WHAT YOU NEED TO DO:
Could you set down every entry below exactly as it is?

** SUPPLIED RECORDS follows **

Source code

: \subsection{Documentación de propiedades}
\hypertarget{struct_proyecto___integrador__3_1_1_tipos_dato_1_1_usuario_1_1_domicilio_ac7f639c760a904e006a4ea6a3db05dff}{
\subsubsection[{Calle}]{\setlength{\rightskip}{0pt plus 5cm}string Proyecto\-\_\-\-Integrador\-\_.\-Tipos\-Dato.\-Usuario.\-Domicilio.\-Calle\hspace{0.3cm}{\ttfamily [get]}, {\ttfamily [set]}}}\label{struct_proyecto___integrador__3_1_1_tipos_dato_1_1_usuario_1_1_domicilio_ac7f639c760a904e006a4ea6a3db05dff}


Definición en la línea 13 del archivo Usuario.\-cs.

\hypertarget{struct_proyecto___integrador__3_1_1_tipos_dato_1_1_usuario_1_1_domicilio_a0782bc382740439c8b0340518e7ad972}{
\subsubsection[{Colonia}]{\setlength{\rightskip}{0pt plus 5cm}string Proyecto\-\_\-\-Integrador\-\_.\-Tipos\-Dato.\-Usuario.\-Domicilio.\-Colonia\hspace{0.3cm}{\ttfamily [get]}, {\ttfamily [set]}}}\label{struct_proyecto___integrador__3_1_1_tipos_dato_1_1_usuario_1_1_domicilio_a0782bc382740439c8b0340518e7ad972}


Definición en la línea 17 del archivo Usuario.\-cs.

** End of SUPPLIED RECORDS **

YOUR SOLUTION:
Source code

: \subsection{Documentación de propiedades}
\hypertarget{struct_proyecto___integrador__3_1_1_tipos_dato_1_1_usuario_1_1_domicilio_ac7f639c760a904e006a4ea6a3db05dff}{
\subsubsection[{Calle}]{\setlength{\rightskip}{0pt plus 5cm}string Proyecto\-\_\-\-Integrador\-\_.\-Tipos\-Dato.\-Usuario.\-Domicilio.\-Calle\hspace{0.3cm}{\ttfamily [get]}, {\ttfamily [set]}}}\label{struct_proyecto___integrador__3_1_1_tipos_dato_1_1_usuario_1_1_domicilio_ac7f639c760a904e006a4ea6a3db05dff}


Definición en la línea 13 del archivo Usuario.\-cs.

\hypertarget{struct_proyecto___integrador__3_1_1_tipos_dato_1_1_usuario_1_1_domicilio_a0782bc382740439c8b0340518e7ad972}{
\subsubsection[{Colonia}]{\setlength{\rightskip}{0pt plus 5cm}string Proyecto\-\_\-\-Integrador\-\_.\-Tipos\-Dato.\-Usuario.\-Domicilio.\-Colonia\hspace{0.3cm}{\ttfamily [get]}, {\ttfamily [set]}}}\label{struct_proyecto___integrador__3_1_1_tipos_dato_1_1_usuario_1_1_domicilio_a0782bc382740439c8b0340518e7ad972}


Definición en la línea 17 del archivo Usuario.\-cs.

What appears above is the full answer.